Il suo è uno sguardo antropologico:
quali sono le sue conclusioni sulle città contemporanee? Quali le
esigenze dei cittadini? E gli errori da parte delle istituzioni
(soprattutto in termini di accoglienza e immigrazione)?
E’ difficile con uno
sguardo antropologico trovare delle conclusioni sullo stato delle
città contemporanee perché sono sempre più un coacervo di culture
in movimento. Quello che vedo forse peccando di estremo ottimismo è
che la realtà, anche quella marginale trova soluzioni molto
interessanti per migliorarsi e andare avanti, soluzioni che
ovviamente non fanno notizia sui mass media che continuano
imperterriti a narrarci un presente di crisi, scontri culturali e
impossibilità. Basti pensare a questa narrazione sull’invasione
dei migranti, è un falso, sono tante le donne, gli uomini e i
bambini in arrivo, ma sono numeri che un paese come l’Europa
potrebbe accogliere senza problemi, quello che servirebbe sarebbe una
gestione del “comune” assai differente. Le risorse ci sono, il
problema è che vengono gestite in modo sbagliato e che il primo
pensiero di molti è lucrare sui i migranti, credo che Mafia
capitale sia un’indagine che ci può
insegnare molto.
Non
ho chiaro fino a che punto l’antropologia possa estendere il suo
linguaggio specifico per rappresentare adeguatamente i concetti che
gli osservati hanno sviluppato e che hanno espresso. Probabilmente
l’antropologia può riflettere la visione del mondo delle persone
che studia ma non riesco ad averne l'assoluta certezza. Come scrive
Clifford Geertz già al momento dell'esposizione dei fatti veri e
propri noi stiamo dando spiegazioni; e, quel che è peggio,
spiegazioni di spiegazioni. Per questo ha un senso affermare che la
ricerca antropologica deve procedere secondo un progetto teorico e
conoscitivo, il quale deve a sua volta essere identificabile
attraverso un’impalcatura epistemologica fatta di teorie, concetti,
nozioni, ipotesi e dati, e di un vocabolario sulla base dei quali sia
possibile confrontare e porre in relazione esperienze e
intenzionalità etnografiche ed esistenziali differenti.

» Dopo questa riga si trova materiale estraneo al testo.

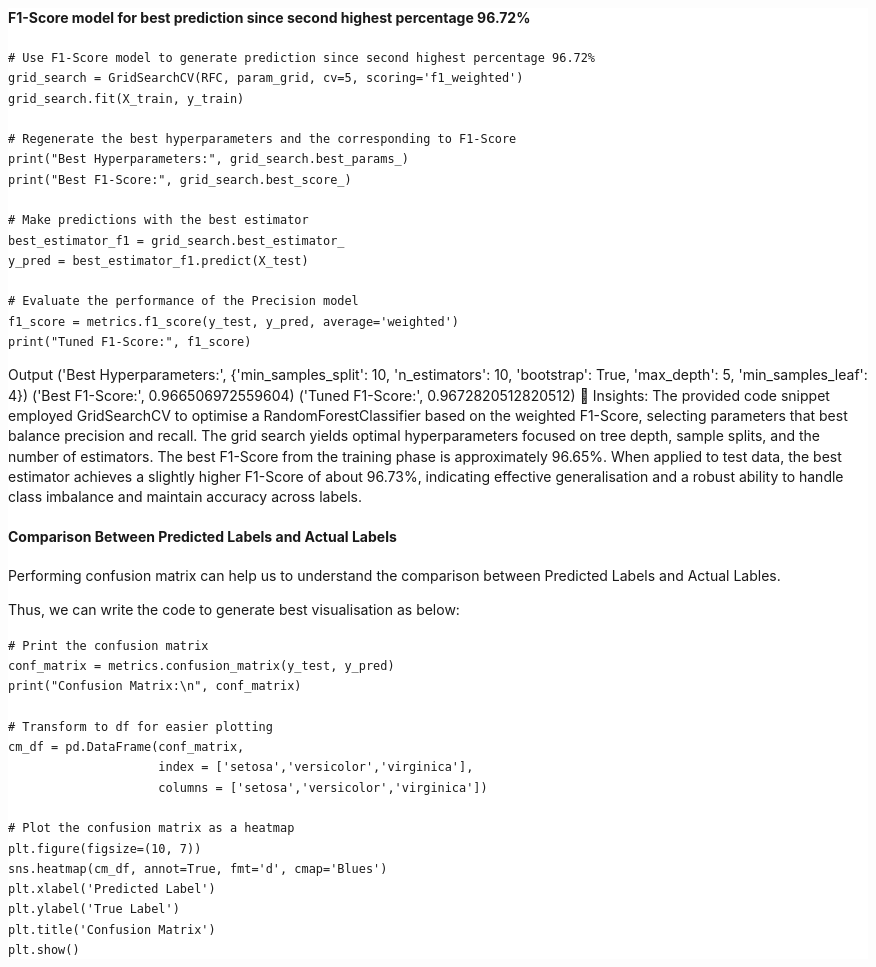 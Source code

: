 #### F1-Score model for best prediction since second highest percentage 96.72%
```
# Use F1-Score model to generate prediction since second highest percentage 96.72%
grid_search = GridSearchCV(RFC, param_grid, cv=5, scoring='f1_weighted')
grid_search.fit(X_train, y_train)

# Regenerate the best hyperparameters and the corresponding to F1-Score
print("Best Hyperparameters:", grid_search.best_params_)
print("Best F1-Score:", grid_search.best_score_)

# Make predictions with the best estimator
best_estimator_f1 = grid_search.best_estimator_
y_pred = best_estimator_f1.predict(X_test)

# Evaluate the performance of the Precision model
f1_score = metrics.f1_score(y_test, y_pred, average='weighted')
print("Tuned F1-Score:", f1_score)
```
Output
('Best Hyperparameters:', {'min_samples_split': 10, 'n_estimators': 10, 'bootstrap': True, 'max_depth': 5, 'min_samples_leaf': 4})
('Best F1-Score:', 0.966506972559604)
('Tuned F1-Score:', 0.9672820512820512)
🔶 Insights: The provided code snippet employed GridSearchCV to optimise a RandomForestClassifier based on the weighted F1-Score, selecting parameters that best balance precision and recall. The grid search yields optimal hyperparameters focused on tree depth, sample splits, and the number of estimators. The best F1-Score from the training phase is approximately 96.65%. When applied to test data, the best estimator achieves a slightly higher F1-Score of about 96.73%, indicating effective generalisation and a robust ability to handle class imbalance and maintain accuracy across labels.

#### Comparison Between Predicted Labels and Actual Labels

Performing confusion matrix can help us to understand the comparison between Predicted Labels and Actual Lables.

Thus, we can write the code to generate best visualisation as below:

```
# Print the confusion matrix
conf_matrix = metrics.confusion_matrix(y_test, y_pred)
print("Confusion Matrix:\n", conf_matrix)

# Transform to df for easier plotting
cm_df = pd.DataFrame(conf_matrix,
                     index = ['setosa','versicolor','virginica'], 
                     columns = ['setosa','versicolor','virginica'])

# Plot the confusion matrix as a heatmap
plt.figure(figsize=(10, 7))
sns.heatmap(cm_df, annot=True, fmt='d', cmap='Blues')
plt.xlabel('Predicted Label')
plt.ylabel('True Label')
plt.title('Confusion Matrix')
plt.show()
```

L’antropologia deve essere considerata un sapere attraverso cui sia
possibile percepire una visione del mondo che consenta di comprendere
tutti i possibili mondi culturali, di conoscere appunto, senza per
forza riconoscersi.
Come si è svolta la ricerca che ha
portato alla stesura di questo libro?
La mia ricerca è iniziata
nel 2007 e ancora oggi non si è conclusa. Il metodo è quello della
ricerca sul campo, un’osservazione partecipante, un metodo
etnografico che negli anni sto cercando di affinare per trovare un
equilibrio sempre più forte tra intervistato e intervistatore.
Quello che cerco di fare quando faccio ricerca è immedesimarmi il
più possibile cono la vita delle persone che voglio comprendere,
analizzare, studiare, lo faccio passando periodi lunghi sul campo
approfondendo i rapporti con le persone che voglio intervistare e
conoscere. Sto molto attento all’uso di registratori e macchine
fotografiche, capisco che mettono in soggezione e non faccio solo
domande, mi racconto e vivo la quotidianità con i protagonisti delle
miei ricerche. E’ importante però sottolineare che l'antropologo
pur impregnandosi con i modi di fare dell'ambiente in cui si trova
non si trasforma mai in un membro della comunità che studia,
pensarsi un agente neutro o considerarsi sullo stesso piano
dell'intervistato sarebbe un errore grave per il ricercatore, deve
sempre comprendere che è impossibile astrarsi da quella che è la
sua posizione diametralmente differente da chi vive quello che viene
raccontato.
Nella mia ricerca nel
mondo dell’illegalità ho scelto di rivelare subito la mia identità
di osservatore, non mi sono finto cliente o giornalista, da subito
era noto agli osservati quello che stavo facendo, per questo credo
che la mia osservazione partecipante sia diventata nei mesi trascorsi
una specie di action research che ha indotto riflessioni, dibattiti,
discussioni e ha quasi costretto i soggetti osservati a prendere
coscienza delle proprie dinamiche relazionali.